DAR ES SALAAM, Tanzania, 6 November 2009 – On Wednesday, Tanzania’s Parliament, the Bunge, passed a bill known as the Law of the Child Act 2009. This landmark legislation effectively domesticates the UN Convention of the Rights of the Child (CRC) and provides the legal framework through which the rights of the country’s children can be protected and realized.
Nineteen years ago, the Government of Tanzania signed the CRC, which it ratified in 1991. Yet legal protections for children were scattered among many statutes, and many laws were outdated, having been derived from the colonial era. These inadequate laws provided scarcely any protection for children at risk.
“This is a huge step forward,” said UNICEF Representative in Tanzania Heimo Laakkonen, after witnessing the passage of the bill through Parliament following two days of deliberation. “With the 20th anniversary of the Convention on the Rights of the Child just around the corner, this gives us, and Tanzania’s children, two monumental achievements to celebrate!”
Broad range of protections
The Law of the Child reflects many of the most serious challenges facing children in Tanzania today. It addresses such issues as non-discrimination, the right to a name and nationality, the rights and duties of parents, the right to opinion and the right to protection from torture and degrading treatment.
The law lays out the system for ensuring justice for children, whether they come into contact with the legal system as offenders, witnesses or victims. And it defines processes to ensure protection for children without families, including international adoption.
Mr. Laakkonen noted that the new law still has some shortcomings. For example, it does not address discrimination regarding the legal age of marriage, which remains at 15 years for girls and 18 years for boys, and it does not abolish corporal punishment.
Along with many civil society organizations, legal experts, academics and children themselves, UNICEF advocated for these and other amendments to the Act during public hearings that took place in September and October.
Mr.
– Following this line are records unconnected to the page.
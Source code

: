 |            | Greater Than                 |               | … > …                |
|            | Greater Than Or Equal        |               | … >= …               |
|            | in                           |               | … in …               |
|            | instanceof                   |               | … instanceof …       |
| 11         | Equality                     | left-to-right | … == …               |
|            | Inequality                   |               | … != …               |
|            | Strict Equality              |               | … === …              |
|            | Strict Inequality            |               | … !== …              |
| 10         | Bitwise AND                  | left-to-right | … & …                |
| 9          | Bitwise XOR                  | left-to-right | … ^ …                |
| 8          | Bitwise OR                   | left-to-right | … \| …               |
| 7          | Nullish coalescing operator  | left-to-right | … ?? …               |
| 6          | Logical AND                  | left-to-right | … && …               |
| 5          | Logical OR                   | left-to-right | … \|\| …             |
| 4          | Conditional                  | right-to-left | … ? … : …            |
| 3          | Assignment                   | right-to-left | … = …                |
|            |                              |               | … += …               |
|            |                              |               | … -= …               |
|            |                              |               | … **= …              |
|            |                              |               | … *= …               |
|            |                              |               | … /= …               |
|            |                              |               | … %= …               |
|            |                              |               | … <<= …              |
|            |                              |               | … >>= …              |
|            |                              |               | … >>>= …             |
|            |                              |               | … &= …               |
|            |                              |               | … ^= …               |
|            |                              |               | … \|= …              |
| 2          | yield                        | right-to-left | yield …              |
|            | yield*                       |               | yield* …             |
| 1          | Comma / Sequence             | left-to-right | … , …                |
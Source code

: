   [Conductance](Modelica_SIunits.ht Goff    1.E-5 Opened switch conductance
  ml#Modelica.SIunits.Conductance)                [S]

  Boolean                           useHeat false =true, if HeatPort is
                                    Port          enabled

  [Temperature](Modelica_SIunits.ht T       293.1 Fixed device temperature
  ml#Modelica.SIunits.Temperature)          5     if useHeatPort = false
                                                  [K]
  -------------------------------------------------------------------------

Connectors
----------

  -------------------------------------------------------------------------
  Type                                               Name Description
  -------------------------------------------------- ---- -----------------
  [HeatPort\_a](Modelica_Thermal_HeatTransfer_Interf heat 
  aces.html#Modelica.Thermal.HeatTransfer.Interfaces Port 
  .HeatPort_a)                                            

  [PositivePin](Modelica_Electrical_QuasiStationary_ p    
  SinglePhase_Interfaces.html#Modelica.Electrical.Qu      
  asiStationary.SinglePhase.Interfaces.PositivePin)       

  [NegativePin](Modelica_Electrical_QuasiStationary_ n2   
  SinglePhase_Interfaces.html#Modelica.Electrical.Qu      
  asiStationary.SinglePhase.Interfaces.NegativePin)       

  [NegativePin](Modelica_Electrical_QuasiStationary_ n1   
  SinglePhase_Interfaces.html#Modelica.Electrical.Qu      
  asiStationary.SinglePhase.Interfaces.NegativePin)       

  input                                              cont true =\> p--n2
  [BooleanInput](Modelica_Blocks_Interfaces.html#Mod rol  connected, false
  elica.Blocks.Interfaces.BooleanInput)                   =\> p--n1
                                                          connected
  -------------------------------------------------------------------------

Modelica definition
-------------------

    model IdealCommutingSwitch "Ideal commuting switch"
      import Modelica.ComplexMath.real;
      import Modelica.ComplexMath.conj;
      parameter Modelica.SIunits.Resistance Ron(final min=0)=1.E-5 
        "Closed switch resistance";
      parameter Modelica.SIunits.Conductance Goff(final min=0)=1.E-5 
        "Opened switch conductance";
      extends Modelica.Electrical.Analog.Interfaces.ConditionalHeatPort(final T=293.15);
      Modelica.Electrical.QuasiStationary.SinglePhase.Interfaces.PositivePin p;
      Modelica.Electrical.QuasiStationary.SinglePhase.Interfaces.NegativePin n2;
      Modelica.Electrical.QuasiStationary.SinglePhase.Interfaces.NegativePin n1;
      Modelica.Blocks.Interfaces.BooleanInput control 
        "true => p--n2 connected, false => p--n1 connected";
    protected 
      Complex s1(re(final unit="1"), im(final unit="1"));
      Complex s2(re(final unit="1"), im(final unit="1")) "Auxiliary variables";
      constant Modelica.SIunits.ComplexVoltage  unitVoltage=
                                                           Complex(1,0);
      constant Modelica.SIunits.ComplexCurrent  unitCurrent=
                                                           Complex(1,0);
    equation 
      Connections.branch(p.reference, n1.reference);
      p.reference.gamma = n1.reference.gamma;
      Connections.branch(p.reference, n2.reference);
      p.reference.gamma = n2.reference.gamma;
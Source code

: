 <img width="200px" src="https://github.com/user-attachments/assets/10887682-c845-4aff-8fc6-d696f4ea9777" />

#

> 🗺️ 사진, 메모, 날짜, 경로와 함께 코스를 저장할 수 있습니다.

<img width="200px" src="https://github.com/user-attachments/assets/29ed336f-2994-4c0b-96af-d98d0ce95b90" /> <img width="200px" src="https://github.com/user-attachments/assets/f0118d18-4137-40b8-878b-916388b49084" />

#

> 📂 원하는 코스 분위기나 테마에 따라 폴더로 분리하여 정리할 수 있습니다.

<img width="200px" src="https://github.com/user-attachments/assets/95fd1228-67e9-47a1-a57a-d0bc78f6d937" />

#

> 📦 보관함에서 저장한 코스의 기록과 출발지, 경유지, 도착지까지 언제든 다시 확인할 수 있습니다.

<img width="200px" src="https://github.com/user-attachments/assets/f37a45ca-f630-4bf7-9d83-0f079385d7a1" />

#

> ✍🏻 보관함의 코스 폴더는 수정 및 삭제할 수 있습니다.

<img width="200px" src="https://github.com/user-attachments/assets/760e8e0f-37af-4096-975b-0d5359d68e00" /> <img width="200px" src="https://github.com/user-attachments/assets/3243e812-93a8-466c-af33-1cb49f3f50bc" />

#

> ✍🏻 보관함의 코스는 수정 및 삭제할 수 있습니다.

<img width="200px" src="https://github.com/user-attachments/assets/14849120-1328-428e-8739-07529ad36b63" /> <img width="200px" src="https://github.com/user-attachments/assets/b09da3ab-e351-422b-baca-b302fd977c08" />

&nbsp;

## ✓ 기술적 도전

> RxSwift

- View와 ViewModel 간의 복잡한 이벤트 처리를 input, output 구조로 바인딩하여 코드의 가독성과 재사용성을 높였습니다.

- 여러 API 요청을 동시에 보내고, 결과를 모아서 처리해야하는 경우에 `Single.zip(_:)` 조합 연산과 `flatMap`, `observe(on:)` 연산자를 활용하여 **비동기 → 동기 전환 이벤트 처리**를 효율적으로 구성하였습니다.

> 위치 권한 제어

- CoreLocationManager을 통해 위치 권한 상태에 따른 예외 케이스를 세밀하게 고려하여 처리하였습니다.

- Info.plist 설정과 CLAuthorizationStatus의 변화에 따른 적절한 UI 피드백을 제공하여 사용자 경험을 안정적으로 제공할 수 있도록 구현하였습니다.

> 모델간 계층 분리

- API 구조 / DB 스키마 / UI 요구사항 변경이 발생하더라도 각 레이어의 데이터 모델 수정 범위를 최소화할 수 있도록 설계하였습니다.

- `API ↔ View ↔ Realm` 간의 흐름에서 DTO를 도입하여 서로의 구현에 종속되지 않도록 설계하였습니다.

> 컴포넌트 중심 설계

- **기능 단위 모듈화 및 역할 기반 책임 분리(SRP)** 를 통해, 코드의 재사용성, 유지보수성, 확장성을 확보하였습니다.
Laakkonen pointed out that even with these gaps the new law can make an enormous difference for children in Tanzania: “The good news is the tremendous solidarity among all the partners who have come forward during the legislative process. We all have a stake in bringing the Law of the Child to life.”
UNICEF’s assists government team
UNICEF was the only external agency invited to assist the government team responsible for writing the first draft of the Act – which was first read in the Parliament in July.
|© UNICEF Tanzania/2009/Pudlowski|
|The right to protection: The new Law of the Child in Tanzania provides a framework for protection of children who are at greatest risk due to loss of parents, abandonment, abuse and other causes.|
When introducing the bill for its final reading in Parliament, the Minister for Community Development, Gender and Children, the Hon. Margaret Sitta, personally thanked UNICEF for providing both technical and financial support.
“We are delighted that the decision was made earlier this year to pursue a unified Law of the Child – and we admire the pace, commitment and fervor that has brought that law into force,” said Mr. Laakkonen.
“We are all are committed to working with the government and the host of individuals – the judges, police, wardens, teachers, health workers, social workers and many others – whose task it will be to implement the law, so that it may fulfill its promise to many future generations of Tanzania’s children,” he added. “Now the real work begins.”